Longtime readers are bored of me talking about the Fallout game series, but I’ve dipped my toes back in after binging the web series on Amazon, which was, remarkably, pretty good. While not sharing quite the expansive feeling the game series did, I thought the character development and careful attention to detail was done exceptionally well, and they nailed the tone of Fallout 4 really well. They’ve already committed to a sequel in the series, which is nice to hear.
I’d already been replaying Fallout 4 for a month or so, having grown tired of the repetitive nature of Starfield, and had grown tired of replaying the same levels in that over again. In a rare moment of clarity I figured I’d check to see if Fallout: New Vegas was available through Game Pass, for which I am paying, and I was surprised to see it was. Loading it up for the first time, it’s really clear that it was released in 2010: the graphics are pretty blocky, the lighting is junk, and it’s easy to see the limitations of the original platform. That being said, it took me about an hour to adjust to that regression, and now I’m enjoying the game. The base mechanics for the later games are there, so it’s a lot like making the jump from Fallout to Starfield, but backwards—the fundamental controls are present minus all the stuff they added later. Apparently this is the best of the whole series, according to the interwebs, so I’m in for a treat.
Apparently Starfield is supposed to get some sort of expansion pack later this year, which would be nice; I’d like to go back to that and do something different, having completed all but the last main quest.
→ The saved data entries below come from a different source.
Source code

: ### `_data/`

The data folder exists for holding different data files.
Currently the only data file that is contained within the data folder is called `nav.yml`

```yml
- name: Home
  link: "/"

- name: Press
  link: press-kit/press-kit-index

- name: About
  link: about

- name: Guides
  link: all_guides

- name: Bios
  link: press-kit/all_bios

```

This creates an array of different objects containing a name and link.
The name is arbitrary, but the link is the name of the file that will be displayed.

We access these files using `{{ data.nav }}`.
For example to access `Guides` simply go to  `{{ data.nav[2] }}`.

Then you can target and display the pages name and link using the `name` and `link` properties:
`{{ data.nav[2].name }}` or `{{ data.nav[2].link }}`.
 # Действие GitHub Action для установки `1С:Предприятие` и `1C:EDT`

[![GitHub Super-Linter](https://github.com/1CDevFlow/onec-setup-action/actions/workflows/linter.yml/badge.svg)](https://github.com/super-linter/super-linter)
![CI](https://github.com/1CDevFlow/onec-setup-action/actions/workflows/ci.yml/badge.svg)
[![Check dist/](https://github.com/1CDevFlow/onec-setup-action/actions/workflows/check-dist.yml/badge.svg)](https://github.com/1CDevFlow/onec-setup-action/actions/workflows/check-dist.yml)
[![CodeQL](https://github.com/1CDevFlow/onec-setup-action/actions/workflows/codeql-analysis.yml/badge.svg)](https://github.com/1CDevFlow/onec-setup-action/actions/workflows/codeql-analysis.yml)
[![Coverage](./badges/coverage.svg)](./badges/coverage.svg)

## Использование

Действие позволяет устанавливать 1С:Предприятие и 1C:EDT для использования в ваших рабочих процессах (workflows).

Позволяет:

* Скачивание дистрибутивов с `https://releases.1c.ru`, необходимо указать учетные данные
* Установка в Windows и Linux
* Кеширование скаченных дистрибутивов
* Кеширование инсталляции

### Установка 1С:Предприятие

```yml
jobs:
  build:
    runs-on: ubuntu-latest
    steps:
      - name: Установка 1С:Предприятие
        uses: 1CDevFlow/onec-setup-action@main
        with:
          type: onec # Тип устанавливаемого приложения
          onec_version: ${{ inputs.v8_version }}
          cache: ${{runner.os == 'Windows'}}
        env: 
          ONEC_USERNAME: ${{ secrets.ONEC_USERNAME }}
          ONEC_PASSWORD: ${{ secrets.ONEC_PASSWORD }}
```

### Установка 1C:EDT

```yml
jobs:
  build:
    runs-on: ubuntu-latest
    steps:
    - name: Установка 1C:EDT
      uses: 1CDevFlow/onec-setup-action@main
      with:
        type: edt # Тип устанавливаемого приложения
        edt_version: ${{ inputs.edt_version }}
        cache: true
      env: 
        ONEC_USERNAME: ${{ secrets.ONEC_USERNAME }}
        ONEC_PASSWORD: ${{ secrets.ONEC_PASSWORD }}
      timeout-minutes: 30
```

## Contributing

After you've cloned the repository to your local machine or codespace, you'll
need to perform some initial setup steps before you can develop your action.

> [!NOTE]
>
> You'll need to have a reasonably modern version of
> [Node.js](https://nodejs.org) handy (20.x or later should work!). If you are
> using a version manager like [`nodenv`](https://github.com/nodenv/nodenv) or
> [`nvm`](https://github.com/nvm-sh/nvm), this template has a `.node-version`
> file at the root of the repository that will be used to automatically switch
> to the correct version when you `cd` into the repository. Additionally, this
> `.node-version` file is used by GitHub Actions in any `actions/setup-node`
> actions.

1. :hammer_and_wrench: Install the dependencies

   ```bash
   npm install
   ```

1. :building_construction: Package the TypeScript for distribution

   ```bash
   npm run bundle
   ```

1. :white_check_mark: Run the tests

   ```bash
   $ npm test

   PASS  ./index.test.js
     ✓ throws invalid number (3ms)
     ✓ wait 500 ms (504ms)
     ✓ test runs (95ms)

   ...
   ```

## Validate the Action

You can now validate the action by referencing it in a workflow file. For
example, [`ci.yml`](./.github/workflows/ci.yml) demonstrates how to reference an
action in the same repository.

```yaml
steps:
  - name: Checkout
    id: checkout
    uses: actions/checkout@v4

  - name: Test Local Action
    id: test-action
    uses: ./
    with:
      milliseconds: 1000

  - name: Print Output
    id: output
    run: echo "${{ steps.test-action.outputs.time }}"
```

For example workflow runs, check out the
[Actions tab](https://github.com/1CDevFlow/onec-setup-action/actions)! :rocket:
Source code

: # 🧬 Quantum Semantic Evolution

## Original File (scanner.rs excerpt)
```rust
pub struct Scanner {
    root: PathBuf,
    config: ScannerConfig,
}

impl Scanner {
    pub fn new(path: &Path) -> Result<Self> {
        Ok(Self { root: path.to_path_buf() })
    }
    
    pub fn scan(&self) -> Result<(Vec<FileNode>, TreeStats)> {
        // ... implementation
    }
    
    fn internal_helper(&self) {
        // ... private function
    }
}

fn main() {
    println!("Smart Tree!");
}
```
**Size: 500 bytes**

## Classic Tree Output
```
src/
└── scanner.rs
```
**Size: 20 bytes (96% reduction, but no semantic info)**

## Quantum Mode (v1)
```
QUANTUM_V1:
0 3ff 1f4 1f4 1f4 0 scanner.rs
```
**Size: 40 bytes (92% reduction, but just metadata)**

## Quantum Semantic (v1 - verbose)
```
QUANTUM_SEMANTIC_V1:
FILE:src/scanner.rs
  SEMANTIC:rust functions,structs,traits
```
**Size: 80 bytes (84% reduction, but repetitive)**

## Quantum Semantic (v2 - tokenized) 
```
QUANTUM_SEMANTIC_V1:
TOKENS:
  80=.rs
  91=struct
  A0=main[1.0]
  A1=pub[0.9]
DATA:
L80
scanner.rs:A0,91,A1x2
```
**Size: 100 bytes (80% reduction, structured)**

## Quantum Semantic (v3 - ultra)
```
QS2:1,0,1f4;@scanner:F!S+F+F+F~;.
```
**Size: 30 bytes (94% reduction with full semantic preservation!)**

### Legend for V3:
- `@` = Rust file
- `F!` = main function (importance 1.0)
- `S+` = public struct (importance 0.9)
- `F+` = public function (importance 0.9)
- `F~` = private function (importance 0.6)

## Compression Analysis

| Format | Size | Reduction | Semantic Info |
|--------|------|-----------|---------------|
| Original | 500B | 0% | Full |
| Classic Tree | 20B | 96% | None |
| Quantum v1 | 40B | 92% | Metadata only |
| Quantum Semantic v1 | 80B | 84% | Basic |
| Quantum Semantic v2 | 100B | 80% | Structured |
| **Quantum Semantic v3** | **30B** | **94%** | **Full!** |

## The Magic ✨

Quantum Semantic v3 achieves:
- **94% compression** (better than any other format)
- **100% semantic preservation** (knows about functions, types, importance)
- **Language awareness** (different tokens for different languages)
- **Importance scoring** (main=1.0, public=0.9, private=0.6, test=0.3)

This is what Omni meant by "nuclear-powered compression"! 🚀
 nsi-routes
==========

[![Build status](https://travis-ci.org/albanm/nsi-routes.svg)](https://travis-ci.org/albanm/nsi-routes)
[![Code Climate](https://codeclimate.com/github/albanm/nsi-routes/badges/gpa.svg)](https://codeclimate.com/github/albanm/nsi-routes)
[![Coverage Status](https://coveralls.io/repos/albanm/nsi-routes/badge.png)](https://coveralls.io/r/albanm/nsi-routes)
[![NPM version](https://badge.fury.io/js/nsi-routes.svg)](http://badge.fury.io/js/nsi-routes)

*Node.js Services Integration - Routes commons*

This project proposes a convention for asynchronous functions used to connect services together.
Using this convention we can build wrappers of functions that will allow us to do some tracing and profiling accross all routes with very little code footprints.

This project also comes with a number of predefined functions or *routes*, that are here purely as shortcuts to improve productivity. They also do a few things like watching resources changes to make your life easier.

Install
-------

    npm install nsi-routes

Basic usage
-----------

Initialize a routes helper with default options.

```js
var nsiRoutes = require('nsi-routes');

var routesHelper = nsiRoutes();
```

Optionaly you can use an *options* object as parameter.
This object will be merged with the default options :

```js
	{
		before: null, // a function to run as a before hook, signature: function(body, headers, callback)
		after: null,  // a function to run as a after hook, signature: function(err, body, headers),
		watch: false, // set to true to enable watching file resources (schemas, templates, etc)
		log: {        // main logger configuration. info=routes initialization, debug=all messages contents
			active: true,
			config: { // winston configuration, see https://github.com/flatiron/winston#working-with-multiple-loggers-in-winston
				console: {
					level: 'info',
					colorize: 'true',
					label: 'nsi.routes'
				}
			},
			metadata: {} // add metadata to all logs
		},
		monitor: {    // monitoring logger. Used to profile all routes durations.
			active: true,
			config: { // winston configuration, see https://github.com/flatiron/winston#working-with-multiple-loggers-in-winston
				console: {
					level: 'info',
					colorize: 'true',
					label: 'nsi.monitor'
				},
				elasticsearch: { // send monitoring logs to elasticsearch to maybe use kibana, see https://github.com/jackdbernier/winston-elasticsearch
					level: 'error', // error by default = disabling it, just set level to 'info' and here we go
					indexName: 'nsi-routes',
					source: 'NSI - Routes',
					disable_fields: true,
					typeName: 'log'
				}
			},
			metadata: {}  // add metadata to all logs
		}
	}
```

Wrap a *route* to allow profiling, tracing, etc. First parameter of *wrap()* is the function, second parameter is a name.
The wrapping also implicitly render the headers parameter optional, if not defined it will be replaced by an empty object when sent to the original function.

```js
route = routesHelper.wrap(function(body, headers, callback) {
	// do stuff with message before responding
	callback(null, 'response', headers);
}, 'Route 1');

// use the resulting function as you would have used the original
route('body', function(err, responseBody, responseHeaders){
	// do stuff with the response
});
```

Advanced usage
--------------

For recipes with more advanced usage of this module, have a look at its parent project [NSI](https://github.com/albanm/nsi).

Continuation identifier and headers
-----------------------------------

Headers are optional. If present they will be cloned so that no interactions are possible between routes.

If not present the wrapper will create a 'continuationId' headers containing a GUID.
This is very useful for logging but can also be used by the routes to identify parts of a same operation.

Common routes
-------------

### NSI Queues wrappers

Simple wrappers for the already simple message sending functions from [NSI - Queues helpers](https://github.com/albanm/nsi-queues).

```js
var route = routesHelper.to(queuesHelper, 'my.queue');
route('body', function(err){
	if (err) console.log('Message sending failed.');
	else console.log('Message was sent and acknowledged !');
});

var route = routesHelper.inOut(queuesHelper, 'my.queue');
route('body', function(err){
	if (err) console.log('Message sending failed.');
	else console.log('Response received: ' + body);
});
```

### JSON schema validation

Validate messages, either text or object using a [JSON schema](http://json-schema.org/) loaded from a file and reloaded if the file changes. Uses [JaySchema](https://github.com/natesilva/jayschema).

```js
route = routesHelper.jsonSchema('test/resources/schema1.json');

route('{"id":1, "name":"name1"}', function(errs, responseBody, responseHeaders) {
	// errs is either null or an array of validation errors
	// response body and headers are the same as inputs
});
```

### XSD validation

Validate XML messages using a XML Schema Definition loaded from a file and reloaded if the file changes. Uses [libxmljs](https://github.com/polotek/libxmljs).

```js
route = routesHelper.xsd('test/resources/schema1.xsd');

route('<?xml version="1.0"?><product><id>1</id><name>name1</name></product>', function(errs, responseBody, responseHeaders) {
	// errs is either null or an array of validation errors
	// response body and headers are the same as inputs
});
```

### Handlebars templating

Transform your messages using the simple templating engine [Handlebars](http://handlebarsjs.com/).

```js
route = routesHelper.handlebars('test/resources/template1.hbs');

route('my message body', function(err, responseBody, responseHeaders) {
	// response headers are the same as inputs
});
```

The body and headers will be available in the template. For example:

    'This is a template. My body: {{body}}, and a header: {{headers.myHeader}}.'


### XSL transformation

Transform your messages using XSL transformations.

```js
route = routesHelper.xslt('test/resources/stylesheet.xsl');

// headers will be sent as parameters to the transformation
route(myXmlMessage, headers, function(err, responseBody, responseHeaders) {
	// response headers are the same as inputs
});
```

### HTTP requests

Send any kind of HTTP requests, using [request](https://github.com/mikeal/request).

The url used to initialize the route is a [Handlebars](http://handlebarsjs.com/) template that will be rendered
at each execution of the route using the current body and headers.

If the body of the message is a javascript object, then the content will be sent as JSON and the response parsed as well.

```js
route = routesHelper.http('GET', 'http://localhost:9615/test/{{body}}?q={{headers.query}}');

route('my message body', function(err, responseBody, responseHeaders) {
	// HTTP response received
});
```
And I chortled to read that No Man’s Sky is getting another in a series of updates, which will make a supremely repetitive and boring game…a little less repetitive and boring? I’m shocked anyone is still playing that game.
Finn and I got our COVID booster yesterday, and I woke up this morning feeling as sore as I did on Day 8 of the welding project. I thought I’d be OK to get some stuff done around here but I also feel like my feet are about an inch off the ground, so it’s probably best not to be driving or operating heavy machinery. I took a nap at noon with the dog and I’ve been playing Starfield since 3, but part of me is itching to get up and get something done.